Juliet Thompson

Personal information
- Born: December 20, 1967 (age 57) Louisville, Kentucky, United States

Sport
- Sport: Rowing

= Juliet Thompson (rower) =

American rower

Juliet Thompson Hochman (born December 20, 1967) is an American rower triathlete and coach. She competed in the women's eight event at the 1988 Summer Olympics. She graduated from Harvard University and Stanford University. She also started numerous non-profit organisations and has worked as a community volunteer and a project manager.

==Biography==
Thompson was born in Louisville, Kentucky, in 1967, and grew up in New England. While in high school, Thompson played field hockey, basketball and took up rowing. She competed at the World Rowing Junior Championships in 1984 in the eights, and the fours event at the 1987 World Rowing Championships. Thompson earned her B.S. in Chinese Studies at Harvard University in 1989, and her MBA at Stanford University in 1995. After her marriage, she became known as Juliet Hochman or Juliet Thompson Hochman.
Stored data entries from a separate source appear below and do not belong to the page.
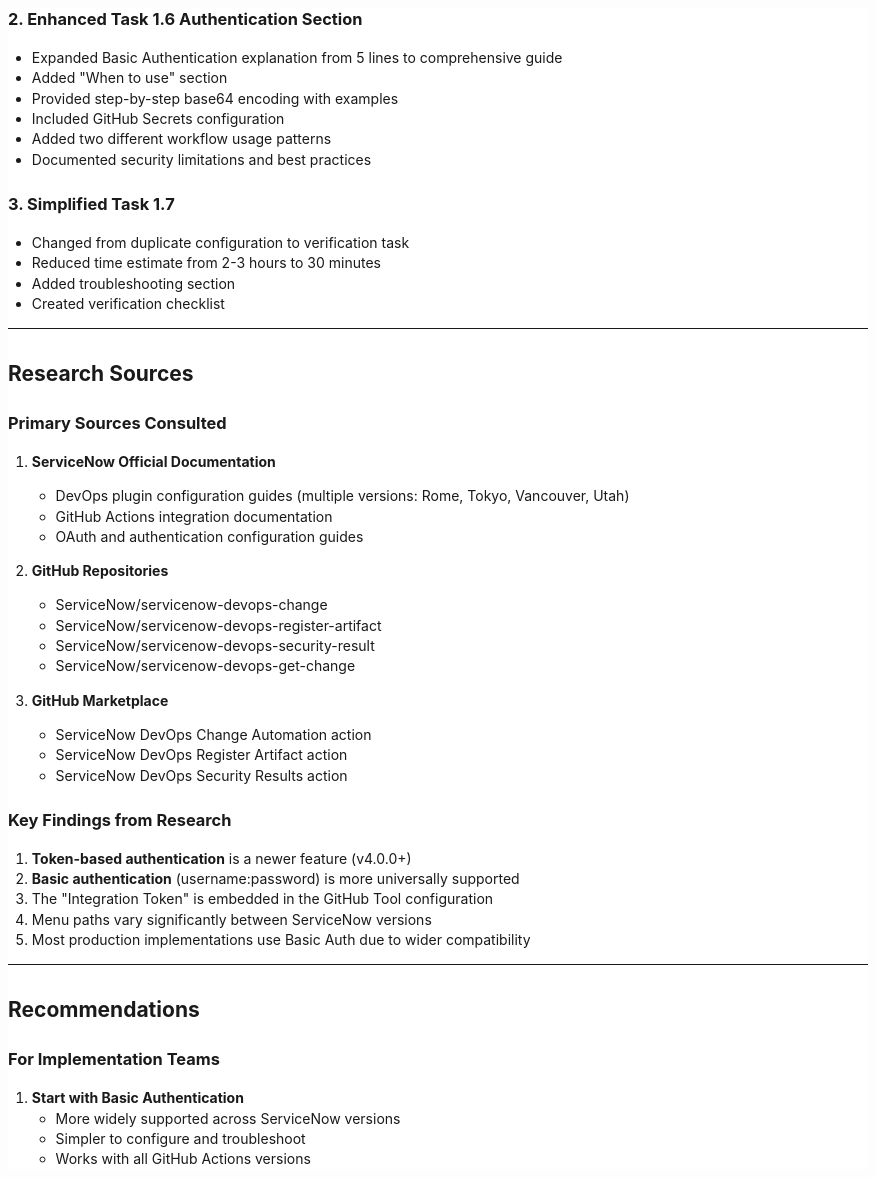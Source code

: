 ### 2. Enhanced Task 1.6 Authentication Section
- Expanded Basic Authentication explanation from 5 lines to comprehensive guide
- Added "When to use" section
- Provided step-by-step base64 encoding with examples
- Included GitHub Secrets configuration
- Added two different workflow usage patterns
- Documented security limitations and best practices

### 3. Simplified Task 1.7
- Changed from duplicate configuration to verification task
- Reduced time estimate from 2-3 hours to 30 minutes
- Added troubleshooting section
- Created verification checklist

---

## Research Sources

### Primary Sources Consulted

1. **ServiceNow Official Documentation**
   - DevOps plugin configuration guides (multiple versions: Rome, Tokyo, Vancouver, Utah)
   - GitHub Actions integration documentation
   - OAuth and authentication configuration guides

2. **GitHub Repositories**
   - ServiceNow/servicenow-devops-change
   - ServiceNow/servicenow-devops-register-artifact
   - ServiceNow/servicenow-devops-security-result
   - ServiceNow/servicenow-devops-get-change

3. **GitHub Marketplace**
   - ServiceNow DevOps Change Automation action
   - ServiceNow DevOps Register Artifact action
   - ServiceNow DevOps Security Results action

### Key Findings from Research

1. **Token-based authentication** is a newer feature (v4.0.0+)
2. **Basic authentication** (username:password) is more universally supported
3. The "Integration Token" is embedded in the GitHub Tool configuration
4. Menu paths vary significantly between ServiceNow versions
5. Most production implementations use Basic Auth due to wider compatibility

---

## Recommendations

### For Implementation Teams

1. **Start with Basic Authentication**
   - More widely supported across ServiceNow versions
   - Simpler to configure and troubleshoot
   - Works with all GitHub Actions versions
Thompson watched the US rowing team at the 1984 Summer Olympics on television, which inspired her to aim for Olympic selection herself. At the 1988 Summer Olympics in Seoul, Thompson was the youngest member of the US rowing team that competed in the women's eight event, where they finished in sixth place. She was inducted into the Harvard Hall of Fame in 1993.

Following her rowing career, Thompson started and ran numerous nonprofit programs around the world. She founded SCORE in South Africa to provide opportunities for black township children to participate in sport at the end of the apartheid era. Thompson worked for WorldTeach in Namibia and piloted a program for Mercy Corps supporting refugees on the China–North Korea border. She worked for Friends of the Children in Oregon and founded their new chapter in Boston. After taking time off to raise her two sons and support her husband's career in Oregon, Massachusetts and The Netherlands, Thompson worked as a Project Manager for several different companies in Portland, Oregon.

In 2017, Thompson turned her hand to triathlon racing and coaching and currently works for LifeSport Coaching in Canada, led by Lance Watson. Embracing triathlon as a second athletic career, Thompson is a World Champion at the half-ironman (70.3) distance as well as the sprint triathlon and sprint duathlon events. She is a multiple national champion and All American at a variety of distances.